The cage at the center of a yearlong kerfuffle is a room-sized enclosure that sits, temporarily, under the “suspension bridge” opening of George Pearl Hall, home of UNM’s School of Architecture and Planning.

The campus building, which overlooks Central Avenue, was designed by renowned Albuquerque architect Antoine Predock, who said he “fought tooth and nail” to retain the bridge when it was under construction. Studios are suspended from the bridge.

Predock said he noticed the cage about 18 months ago and instantly saw it as a glaring eyesore that takes up much of the space beneath the bridge.

This month, the online journal Architectural Record – in an article titled “Architects, Watch Your Backs” – quoted Predock as saying on Facebook that the cage “trivializes all the work we did in suspending the studios from the massive trusses above.”

The publication says Predock asked Geraldine Forbes Isais, dean of the School of Architecture and Planning, to remove the cage. He then went on Facebook to publicly air his objections.

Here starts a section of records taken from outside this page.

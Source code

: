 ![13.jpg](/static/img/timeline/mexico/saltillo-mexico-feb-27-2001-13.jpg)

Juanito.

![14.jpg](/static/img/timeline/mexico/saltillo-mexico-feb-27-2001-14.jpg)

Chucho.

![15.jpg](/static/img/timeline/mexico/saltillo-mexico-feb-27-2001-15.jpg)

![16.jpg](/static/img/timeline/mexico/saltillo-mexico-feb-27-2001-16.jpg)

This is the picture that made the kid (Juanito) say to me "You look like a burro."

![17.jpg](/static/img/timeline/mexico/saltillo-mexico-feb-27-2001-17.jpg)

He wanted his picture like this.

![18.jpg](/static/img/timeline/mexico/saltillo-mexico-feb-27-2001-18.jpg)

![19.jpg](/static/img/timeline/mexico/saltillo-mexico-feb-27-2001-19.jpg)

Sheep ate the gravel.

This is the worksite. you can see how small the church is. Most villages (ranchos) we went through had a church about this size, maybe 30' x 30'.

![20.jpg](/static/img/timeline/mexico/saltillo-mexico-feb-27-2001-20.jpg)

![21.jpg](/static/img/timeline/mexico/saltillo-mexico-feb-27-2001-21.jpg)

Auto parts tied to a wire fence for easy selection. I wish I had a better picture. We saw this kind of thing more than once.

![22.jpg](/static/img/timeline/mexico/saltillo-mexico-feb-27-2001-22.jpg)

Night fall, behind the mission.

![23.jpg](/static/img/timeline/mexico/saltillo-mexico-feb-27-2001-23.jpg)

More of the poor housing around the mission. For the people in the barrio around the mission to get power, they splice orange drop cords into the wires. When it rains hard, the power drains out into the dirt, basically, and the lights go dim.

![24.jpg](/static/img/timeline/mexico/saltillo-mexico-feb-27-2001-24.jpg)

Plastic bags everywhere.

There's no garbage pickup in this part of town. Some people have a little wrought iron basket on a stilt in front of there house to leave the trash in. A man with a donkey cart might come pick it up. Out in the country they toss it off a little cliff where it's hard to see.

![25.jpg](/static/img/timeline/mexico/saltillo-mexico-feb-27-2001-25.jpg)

But Isais said last week Predock knew beforehand that the cage would be placed under the bridge, that it was temporary and that he even approved the design for a new enclosure.

“We contacted Antoine before the cage was placed under there, and told him that we needed this equipment and the space to house it,” Isais said. “He sent out his right-hand person to work on the design (for the new enclosure). He knew what we were doing and that it would be temporary.”

The cage houses a Computer Numerically Controlled plasma cutter, a machine that uses inert gas and an electrical arc to make precision cuts in steel and other metals.

“If it can cut steel, it could really hurt somebody,” Isais said.

After considering other locations, school officials decided the spot under the Pearl Hall bridge would be the “least offensive, most protected, and safest” location, Isais said.

It also took time to raise money for a permanent home for the plasma cutter, she said. Fortunately, the school was able to find donors – Kira Sowanick and Tony Baca, owners of Southwest Glass and Glazing – who provided more than $52,000 for the new structure.

It will be built behind Pearl Hall on a patio. Construction is expected to begin in a week or two.

So everyone is happy. Almost.

“We love our building and respect Antoine,” Isais said. “We only wish he would’ve treated us with the same respect.”

Predock did not respond to requests for comment on Isais’ criticisms. Previously, however, he said through an aide that, “The cage is being removed. There is no spat.”